Some of the most important changes include: Making fewer banks subject to the strictest federal oversight. After bipartisan legislation passed in 2018, fewer than 10 banks must deal with the strictest regulations created by Dodd-Frank. This makes it easier for small banks and community lending institutions to operate. Perhaps most importantly, many small and medium banks won’t have to do stress tests to see if they could make it through a severe downturn. Exempting some loan companies from certain requirements for disclosure established by the Home Mortgage Disclosure Act. The critics of Dodd-Frank argue that by limiting the risks a financial firm can take, it also limits the growth potential of these institutions and lowers the overall liquidity of the market. Those in opposition rightly believe that added regulation hampers smaller market participants.
In addition to Dodd-Frank, the ARM industry continues to be impacted as the current administration continues to redefine the CFPB’s authority of banks and non-bank financial institutions. The CFPB aims to make consumer financial markets work for consumers, responsible providers, and the economy as a whole. In January 2020, regulators including the CFPB, Federal Reserve Board, NCUA, OCC, FDIC, FTC, and FCC, each published a final rule in the Federal Register adjusting the maximum civil money penalty (CMP) amounts under their respective jurisdictions, to account for inflation. Each year, pursuant to the Federal Civil Penalties Adjustment Act Improvements Act of 2015, federal agencies adjust their maximum CMPs by using an inflation multiplier provided by the Office of Management and Budget (OMB). The OMB’s inflation multiplier for 2020 is 1.01764.
U.S. banks expect to tighten lending standards this year, reflecting concerns over loan performance, particularly in the consumer sector. The Federal Reserve’s quarterly survey of senior loan officers found that significant net shares of banks expect performance to deteriorate in 2020 for both credit card and auto loans to nonprime borrowers. As a result, 18% of banks said they expected to tighten credit-card lending standards, and 11% said they expected to tighten them for auto loans. These key performance indicators are a harbinger for the ARM industry as tightening typically leads to borrower delinquency and default. Over the next several years, the economy is expected to grow more slowly while unemployment is expected to remain low, as will inflation.

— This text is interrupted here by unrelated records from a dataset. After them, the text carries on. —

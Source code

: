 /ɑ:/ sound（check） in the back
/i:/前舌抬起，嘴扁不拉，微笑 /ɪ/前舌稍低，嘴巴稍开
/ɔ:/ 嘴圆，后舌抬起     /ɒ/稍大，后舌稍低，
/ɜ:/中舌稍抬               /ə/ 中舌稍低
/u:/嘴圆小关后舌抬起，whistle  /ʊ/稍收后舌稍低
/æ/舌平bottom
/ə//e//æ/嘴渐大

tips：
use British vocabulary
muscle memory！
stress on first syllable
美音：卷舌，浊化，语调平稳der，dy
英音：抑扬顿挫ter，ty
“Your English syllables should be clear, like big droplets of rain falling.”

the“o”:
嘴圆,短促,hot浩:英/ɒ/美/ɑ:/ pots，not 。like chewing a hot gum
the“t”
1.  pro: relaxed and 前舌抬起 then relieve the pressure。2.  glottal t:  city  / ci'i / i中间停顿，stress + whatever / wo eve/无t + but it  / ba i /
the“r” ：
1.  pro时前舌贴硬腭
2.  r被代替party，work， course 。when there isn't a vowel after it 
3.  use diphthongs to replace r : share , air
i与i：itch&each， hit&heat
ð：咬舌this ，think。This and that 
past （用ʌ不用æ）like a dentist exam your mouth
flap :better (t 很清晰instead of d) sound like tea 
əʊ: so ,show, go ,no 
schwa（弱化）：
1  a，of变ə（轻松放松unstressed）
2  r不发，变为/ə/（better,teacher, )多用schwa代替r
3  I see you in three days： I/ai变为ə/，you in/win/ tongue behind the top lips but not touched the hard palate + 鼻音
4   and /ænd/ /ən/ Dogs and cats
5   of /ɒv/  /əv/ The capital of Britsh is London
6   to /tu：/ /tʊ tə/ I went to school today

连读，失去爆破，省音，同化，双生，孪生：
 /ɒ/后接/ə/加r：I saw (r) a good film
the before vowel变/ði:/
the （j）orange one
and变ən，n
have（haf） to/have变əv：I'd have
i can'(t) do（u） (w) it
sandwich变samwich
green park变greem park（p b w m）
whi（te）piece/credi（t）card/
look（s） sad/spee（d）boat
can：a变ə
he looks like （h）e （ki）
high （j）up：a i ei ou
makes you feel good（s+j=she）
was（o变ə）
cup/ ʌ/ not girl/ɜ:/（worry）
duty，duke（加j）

Another indicator that typically impacts the ARM industry comes in the form of interest rates. The Federal Open Market Committee has maintained the current fed funds rate at a range between 1.5% and 1.75% as of its Dec. 11, 2019 meeting and does not expect to increase this interest rate until 2021. Also, The Fed appears to be more concerned about promoting growth than about preventing inflation. In fact, it doesn’t see inflation as a threat anytime in the next three years. The fed funds rate controls short-term interest rates. These include banks’ prime rate, the Libor, most adjustable-rate loans, and credit card rates. Borrowers protect themselves from rate increases by selecting fixed-rate loans, but the lure of lower rate variable interest loans leaves many borrowers exposed to future changes in Fed policy.
As with all other industries and sectors, the ARM industry has the propensity to be impacted by continued climate change. Of course, The Federal Reserve is concerned about how climate change is affecting the economy. Research from the Richmond Fed estimates that climate change will reduce U.S. economic growth by 30% over the next century. The Fed is also requiring banks to plan for the economic impact of increased extreme weather. For example, it has requested banks in the southeastern U.S. create risk management plans for hurricanes. It should come as no surprise that damage from natural disasters, such as hurricanes, floods, and wildfires are expected to increase in the years to come.
All in – It appears that the ARM industry is stable and more so poised for growth. Certainty in the area of rules and regulations coupled with a growing need for the checks and balances that the ARM industry provides bode well for 2020 and beyond. My recommendation to borrowers is to be conservative in terms of borrowing and aggressive in the form of savings and investment. Low unemployment coupled with low interest rates and a strong economy provide an excellent opportunity to build household financial stability.